ASIS&T 2008 Annual Meeting (AM08 2008)
Columbus, Ohio, October 24-29, 2008


Tagging has been a buzz word in the information science field in recent years and the majority of research on tagging has emphasized its advantages and potentials. However, few pointed out that significant overlapping exists between tagging and other existing metadata fields such as title and description, which makes tagging lose its effectiveness. In this study, with a sample of 337 videos from, the significant overlaps are identified to demonstrate the ineffectiveness of tagging.

The initial data shows that about 46% of the words from the titles are found in the tags literally and about 25% of the words from the tags are found in the titles literally. Similarly, about 52% of the words from the titles are found in the descriptions and about 27% of the words from the tags are found in the descriptions.

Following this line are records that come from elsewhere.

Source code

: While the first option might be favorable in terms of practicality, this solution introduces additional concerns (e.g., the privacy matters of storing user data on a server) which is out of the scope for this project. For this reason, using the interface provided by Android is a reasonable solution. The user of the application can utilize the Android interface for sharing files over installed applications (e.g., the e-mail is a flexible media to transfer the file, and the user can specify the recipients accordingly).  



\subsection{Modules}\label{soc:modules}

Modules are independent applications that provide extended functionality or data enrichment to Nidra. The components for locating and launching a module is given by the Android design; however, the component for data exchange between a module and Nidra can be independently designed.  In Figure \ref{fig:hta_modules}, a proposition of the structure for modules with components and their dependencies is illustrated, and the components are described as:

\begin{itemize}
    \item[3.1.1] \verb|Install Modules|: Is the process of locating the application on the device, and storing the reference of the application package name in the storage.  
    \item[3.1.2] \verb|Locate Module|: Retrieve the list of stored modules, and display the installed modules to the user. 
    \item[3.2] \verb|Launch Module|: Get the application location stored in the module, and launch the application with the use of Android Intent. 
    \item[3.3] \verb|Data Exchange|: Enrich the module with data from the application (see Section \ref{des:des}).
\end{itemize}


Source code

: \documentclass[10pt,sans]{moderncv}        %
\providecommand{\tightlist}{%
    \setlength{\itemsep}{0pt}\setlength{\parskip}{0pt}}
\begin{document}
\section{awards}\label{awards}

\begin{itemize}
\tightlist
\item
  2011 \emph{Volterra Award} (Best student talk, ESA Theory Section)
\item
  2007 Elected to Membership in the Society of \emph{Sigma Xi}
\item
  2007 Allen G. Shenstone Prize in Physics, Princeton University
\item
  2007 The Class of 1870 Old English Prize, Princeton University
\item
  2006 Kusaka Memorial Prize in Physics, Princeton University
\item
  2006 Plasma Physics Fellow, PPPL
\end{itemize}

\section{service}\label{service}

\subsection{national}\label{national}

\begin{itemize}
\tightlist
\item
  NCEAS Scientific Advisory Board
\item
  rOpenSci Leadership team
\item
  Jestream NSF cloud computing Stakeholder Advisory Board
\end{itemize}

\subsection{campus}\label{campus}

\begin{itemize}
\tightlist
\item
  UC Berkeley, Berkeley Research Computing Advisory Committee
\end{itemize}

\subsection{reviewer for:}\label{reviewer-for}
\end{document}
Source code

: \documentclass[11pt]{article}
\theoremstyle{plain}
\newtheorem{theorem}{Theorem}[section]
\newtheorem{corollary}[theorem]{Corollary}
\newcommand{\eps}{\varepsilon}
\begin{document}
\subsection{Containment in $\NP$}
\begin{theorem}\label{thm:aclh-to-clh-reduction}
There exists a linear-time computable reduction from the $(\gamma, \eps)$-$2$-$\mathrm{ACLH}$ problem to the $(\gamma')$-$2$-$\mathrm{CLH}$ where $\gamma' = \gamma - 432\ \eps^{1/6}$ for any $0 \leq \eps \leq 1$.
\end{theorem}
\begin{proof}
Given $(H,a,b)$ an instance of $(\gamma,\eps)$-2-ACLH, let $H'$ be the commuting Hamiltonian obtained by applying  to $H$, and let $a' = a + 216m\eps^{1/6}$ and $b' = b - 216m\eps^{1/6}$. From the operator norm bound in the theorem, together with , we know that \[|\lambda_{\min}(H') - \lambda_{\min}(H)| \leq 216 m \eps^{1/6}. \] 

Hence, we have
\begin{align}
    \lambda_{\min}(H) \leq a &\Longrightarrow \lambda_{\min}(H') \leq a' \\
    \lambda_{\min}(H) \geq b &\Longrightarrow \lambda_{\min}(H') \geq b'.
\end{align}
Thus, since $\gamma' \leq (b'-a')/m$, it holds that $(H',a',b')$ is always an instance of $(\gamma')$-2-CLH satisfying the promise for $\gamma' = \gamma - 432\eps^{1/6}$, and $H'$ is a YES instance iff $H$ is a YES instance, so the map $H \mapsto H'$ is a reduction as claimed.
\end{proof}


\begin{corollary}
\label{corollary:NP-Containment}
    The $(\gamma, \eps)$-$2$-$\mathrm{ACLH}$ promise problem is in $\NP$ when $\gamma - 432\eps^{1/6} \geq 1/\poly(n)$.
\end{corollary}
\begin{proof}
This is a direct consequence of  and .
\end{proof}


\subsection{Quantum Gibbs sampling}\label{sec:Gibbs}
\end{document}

It should be noted that the counting is strictly word-by-word counting without any consideration of variations such as articles (a, an, and the), apostrophes, plurals (-s or -es, for example) and tenses (-ed, for example).

Significant overlapping between the words used in tagging and title and between tagging and description were confirmed with the initial data analysis based on strict word-by-word comparison. It is believed that with more aggressive word counting, considering variations such as plurals and tenses, the overlapping percentage would be much higher. In further data analysis, highly refined counting will be conducted to confirm this prediction with a much larger data set.

This study reveals a significant redundancy of tagging against already established access points such as title and description with an empirical data set. Unlike the majority of current research on tagging which support tagging's potential, this study questions the effectiveness of it for theoretical and practical reasons.